Le franc CFA est un mort en sursis, et la durée du sursis dépend uniquement des pays ouest-africains. En effet, Paris vient d’acter son désengagement de la gestion de cette monnaie. Les représentants français se retirent des instances de gouvernance monétaire comme la Banque centrale des États d’Afrique de l’Ouest (BCEAO).
Cette dernière peut désormais enlever ses réserves de change des coffres forts du Trésor français où la moitié était logée. La garantie en cas de crise monétaire - que Paris présente comme une assurance tous-risques - ne disparaît pas, moyennant quoi la France continuera d’être informée des décisions monétaires des pays de la zone UMOA.
C’est donc une période de transition qui s’ouvre. Les chefs d’État des huit pays concernés doivent dans un premier temps entériner la décision française et procéder à certains ajustements en révisant notamment les statuts de la BCEAO, puisque la France a retiré ses représentants. Le premier changement concerne donc la gouvernance monétaire, comme la politique de taux d’intérêt, de réserves obligatoires ou encore l’émission monétaire qui sont désormais entièrement du ressort des dirigeants de la zone.
Conserver ou non le nom des billets actuels
Il faut ensuite décider quoi faire avec le franc CFA nouvelle version. Un consensus semble se dessiner pour ne pas changer la monnaie physique dans l’immédiat, et ce, pour deux raisons au moins. En effet, les pays de la Communauté économique des États de l’Afrique de l’Ouest (Cédéao) non membres de la zone franc sont défavorables à l’idée que les pays de l’UEMOA utilisent le nom d’Eco pour leur monnaie de transition.
L’Eco étant le nom réservé pour la monnaie commune des quinze membres de la Cédéao. S’ils le souhaitaient, les pays de l’UMOA pourraient décider de baptiser autrement le franc CFA durant cette transition, mais cette solution, si elle présente l’avantage de satisfaire la frange de l’opinion qui veut se débarrasser des symboles de la françafrique, est jugée coûteuse et complexe à mettre en œuvre.
«Il faudrait au moins trois années pour y parvenir, explique l’économiste sénégalais Moubarack Lô, le temps de trouver un nom, d’imprimer, de distribuer les nouvelles coupures et de retirer les anciennes. » Il juge qu’une telle opération n’apporterait pas grand-chose dès l’instant où la Cédéao maintient son idée d’une monnaie commune.

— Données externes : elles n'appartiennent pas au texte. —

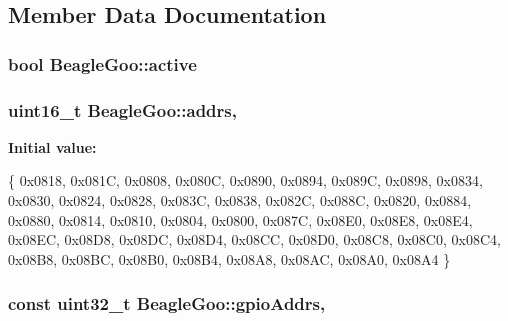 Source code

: \subsection{Member Data Documentation}
\hypertarget{struct_beagle_goo_a64e92bad467b29cb868bec64d1f6be6f}{
\subsubsection[{active}]{\setlength{\rightskip}{0pt plus 5cm}bool Beagle\-Goo\-::active\hspace{0.3cm}{\ttfamily [protected]}}}\label{struct_beagle_goo_a64e92bad467b29cb868bec64d1f6be6f}
\hypertarget{struct_beagle_goo_a13b31f0a40c07bd0ca8c9d9fa51ae60a}{
\subsubsection[{addrs}]{\setlength{\rightskip}{0pt plus 5cm}uint16\-\_\-t Beagle\-Goo\-::addrs\hspace{0.3cm}{\ttfamily [static]}, {\ttfamily [protected]}}}\label{struct_beagle_goo_a13b31f0a40c07bd0ca8c9d9fa51ae60a}
{\bfseries Initial value\-:}
\begin{DoxyCode}

        \{ 0x0818, 0x081C, 0x0808,                       
                        0x080C, 0x0890, 0x0894, 0x089C, 0x0898, 
                        0x0834, 0x0830, 0x0824, 0x0828, 0x083C, 
                        0x0838, 0x082C, 0x088C, 0x0820, 0x0884, 
                        0x0880, 0x0814, 0x0810, 0x0804, 0x0800, 
                        0x087C, 0x08E0, 0x08E8, 0x08E4, 0x08EC, 
                        0x08D8, 0x08DC, 0x08D4, 0x08CC, 0x08D0, 
                        0x08C8, 0x08C0, 0x08C4, 0x08B8, 0x08BC, 
                        0x08B0, 0x08B4, 0x08A8, 0x08AC, 0x08A0, 
                        0x08A4                                  
                \}
\end{DoxyCode}
\hypertarget{struct_beagle_goo_a709c4761b20d2db44096036573d3285f}{
\subsubsection[{gpio\-Addrs}]{\setlength{\rightskip}{0pt plus 5cm}const uint32\-\_\-t Beagle\-Goo\-::gpio\-Addrs\hspace{0.3cm}{\ttfamily [static]}, {\ttfamily [protected]}}}\label{struct_beagle_goo_a709c4761b20d2db44096036573d3285f}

Dans un premier temps, donc, le franc CFA continuera de circuler au sein de l’UMOA, sans aucun changement pour les ménages et les consommateurs concernés.
Combien de temps cela durera-t-il ? « Tout dépendra de la volonté des pays de la Cédéao d’arriver à l’Eco», répond Moubarack Lô. Pour l’heure, le Nigeria est réticent à se lancer dans une monnaie commune tant que la convergence économique entre les pays ne progresse pas. C’est la raison invoquée en février dernier pour sa demande d’un report de la mise en route de l’Eco. De plus, certains de ses voisins redoutent qu’en raison du poids économique du Nigeria, le futur Eco soit un Naira (monnaie en circulation au Nigeria) déguisé.
Vers un Eco pour les seules banques centrales ?
Devant ces contradictions et divergences, la mise en œuvre ou non de l’Eco est une pomme de discorde qui menace la cohésion même de la Cédéao.